2. Umwelt des Alten Testaments

In der Umwelt des Alten Testaments findet sich mit ‘lj eine weitere Ableitung der Wurzel ‘LW als Bezeichnung unterschiedlicher Gottheiten wie z.B. ugaritisch ‘lj für → Baal (z.B. KTU 1.16 III 8 [TUAT III/6, 1246]), die möglicherweise auch in Hos 11,7 in einer haplographisch verkürzten Form vorliegt (עַל יִקְרָאֻהוּ aus עלי יקרא הו; vgl. auch Schmidt 1999, 15; der Verweis auf qatabanisch t‘lj dort ist aber zu streichen).

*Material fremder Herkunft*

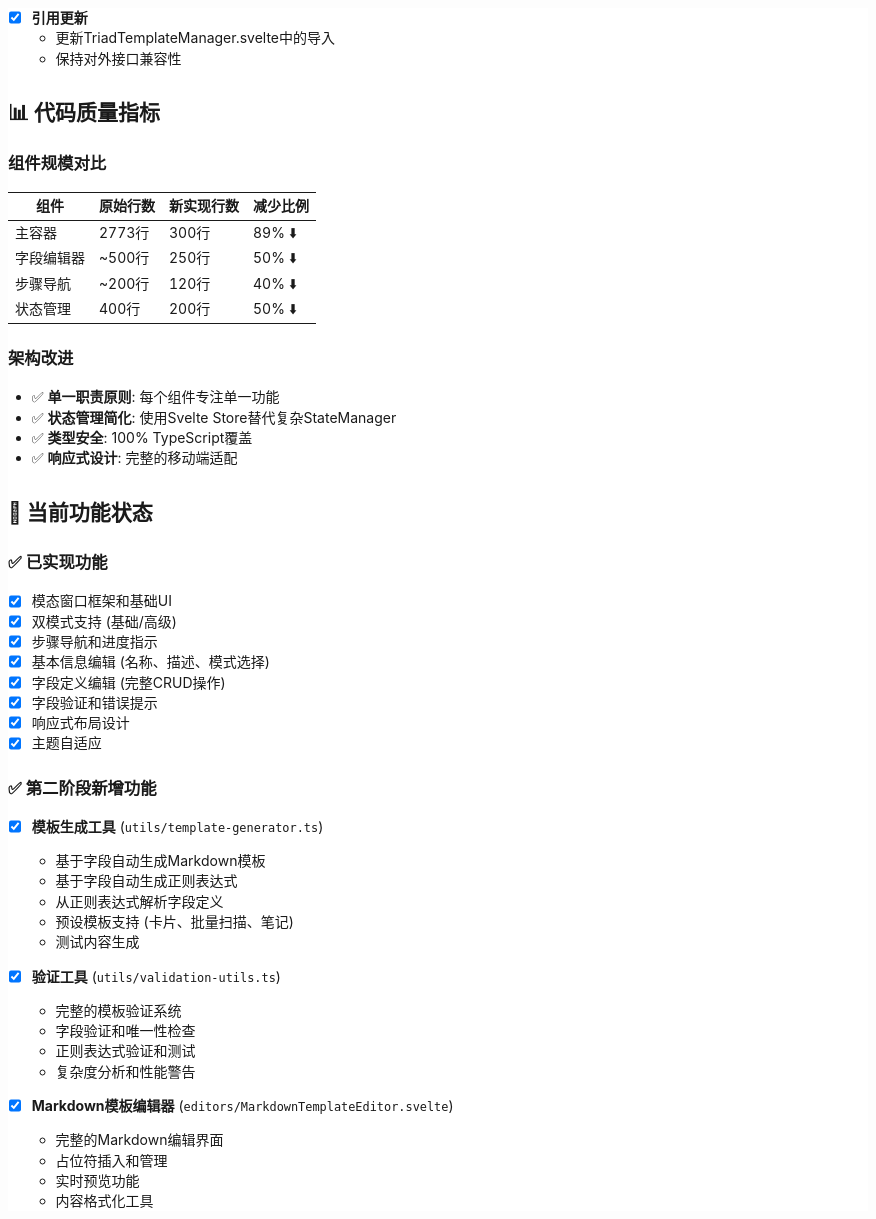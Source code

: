 - [x] **引用更新**
  - 更新TriadTemplateManager.svelte中的导入
  - 保持对外接口兼容性

## 📊 代码质量指标

### 组件规模对比
| 组件 | 原始行数 | 新实现行数 | 减少比例 |
|------|----------|------------|----------|
| 主容器 | 2773行 | 300行 | 89% ⬇️ |
| 字段编辑器 | ~500行 | 250行 | 50% ⬇️ |
| 步骤导航 | ~200行 | 120行 | 40% ⬇️ |
| 状态管理 | 400行 | 200行 | 50% ⬇️ |

### 架构改进
- ✅ **单一职责原则**: 每个组件专注单一功能
- ✅ **状态管理简化**: 使用Svelte Store替代复杂StateManager
- ✅ **类型安全**: 100% TypeScript覆盖
- ✅ **响应式设计**: 完整的移动端适配

## 🎯 当前功能状态

### ✅ 已实现功能
- [x] 模态窗口框架和基础UI
- [x] 双模式支持 (基础/高级)
- [x] 步骤导航和进度指示
- [x] 基本信息编辑 (名称、描述、模式选择)
- [x] 字段定义编辑 (完整CRUD操作)
- [x] 字段验证和错误提示
- [x] 响应式布局设计
- [x] 主题自适应

### ✅ 第二阶段新增功能
- [x] **模板生成工具** (`utils/template-generator.ts`)
  - 基于字段自动生成Markdown模板
  - 基于字段自动生成正则表达式
  - 从正则表达式解析字段定义
  - 预设模板支持 (卡片、批量扫描、笔记)
  - 测试内容生成

- [x] **验证工具** (`utils/validation-utils.ts`)
  - 完整的模板验证系统
  - 字段验证和唯一性检查
  - 正则表达式验证和测试
  - 复杂度分析和性能警告

- [x] **Markdown模板编辑器** (`editors/MarkdownTemplateEditor.svelte`)
  - 完整的Markdown编辑界面
  - 占位符插入和管理
  - 实时预览功能
  - 内容格式化工具
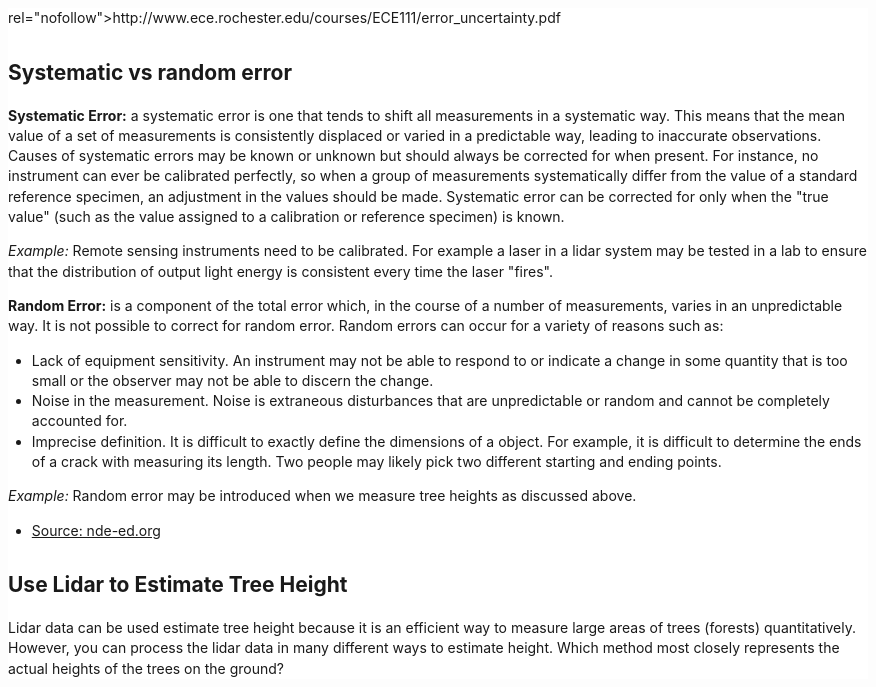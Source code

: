 rel="nofollow"><span>http</span><span>://</span><span>www</span><span>.</span><span>ece</span><span>.</span><span>rochester</span><span>.</span><span>edu</span><span>/</span><span>courses</span><span>/</span><span>ECE111</span><span>/</span><span>error</span><span>_</span><span>uncertainty</span><span>.</span><span>pdf</span></a></figcaption>
</figure>

## Systematic vs random error

**Systematic Error:** a systematic error is one that tends to shift all
measurements in a systematic way. This means that the mean value of a
set of measurements is consistently displaced or varied in a predictable
way, leading to inaccurate observations. Causes of systematic errors may
be known or unknown but should always be corrected for when present. For
instance, no instrument can ever be calibrated perfectly, so when a
group of measurements systematically differ from the value of a standard
reference specimen, an adjustment in the values should be made.
Systematic error can be corrected for only when the "true value" (such
as the value assigned to a calibration or reference specimen) is known.

*Example:* Remote sensing instruments need to be calibrated. For example
a laser in a lidar system may be tested in a lab to ensure that the
distribution of output light energy is consistent every time the laser
"fires".

**Random Error:** is a component of the total error which, in the course
of a number of measurements, varies in an unpredictable way. It is not
possible to correct for random error. Random errors can occur for a
variety of reasons such as:

-   Lack of equipment sensitivity. An instrument may not be able to
    respond to or indicate a change in some quantity that is too small
    or the observer may not be able to discern the change.
-   Noise in the measurement. Noise is extraneous disturbances that are
    unpredictable or random and cannot be completely accounted for.
-   Imprecise definition. It is difficult to exactly define the
    dimensions of a object. For example, it is difficult to determine
    the ends of a crack with measuring its length. Two people may likely
    pick two different starting and ending points.

*Example:* Random error may be introduced when we measure tree heights
as discussed above.

-   [Source:
    nde-ed.org](https://www.nde-ed.org/GeneralResources/ErrorAnalysis/UncertaintyTerms.htm)

## Use Lidar to Estimate Tree Height

Lidar data can be used estimate tree height because it is an efficient
way to measure large areas of trees (forests) quantitatively. However,
you can process the lidar data in many different ways to estimate
height. Which method most closely represents the actual heights of the
trees on the ground?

Die griechische Bezeichnung ὕψιστος hypsistos „Höchster“ / ὕψιστης hypsistēs „Höchste“, die ebenfalls unterschiedlichen Gottheiten zukommen kann, entspricht in ihrer Bedeutung und ihrem Gebrauch sowohl ‘lj als auch ‘ljn.

Eine eigenständige Gottheit namens Eljon / Eljan kann jedoch nicht nachgewiesen werden.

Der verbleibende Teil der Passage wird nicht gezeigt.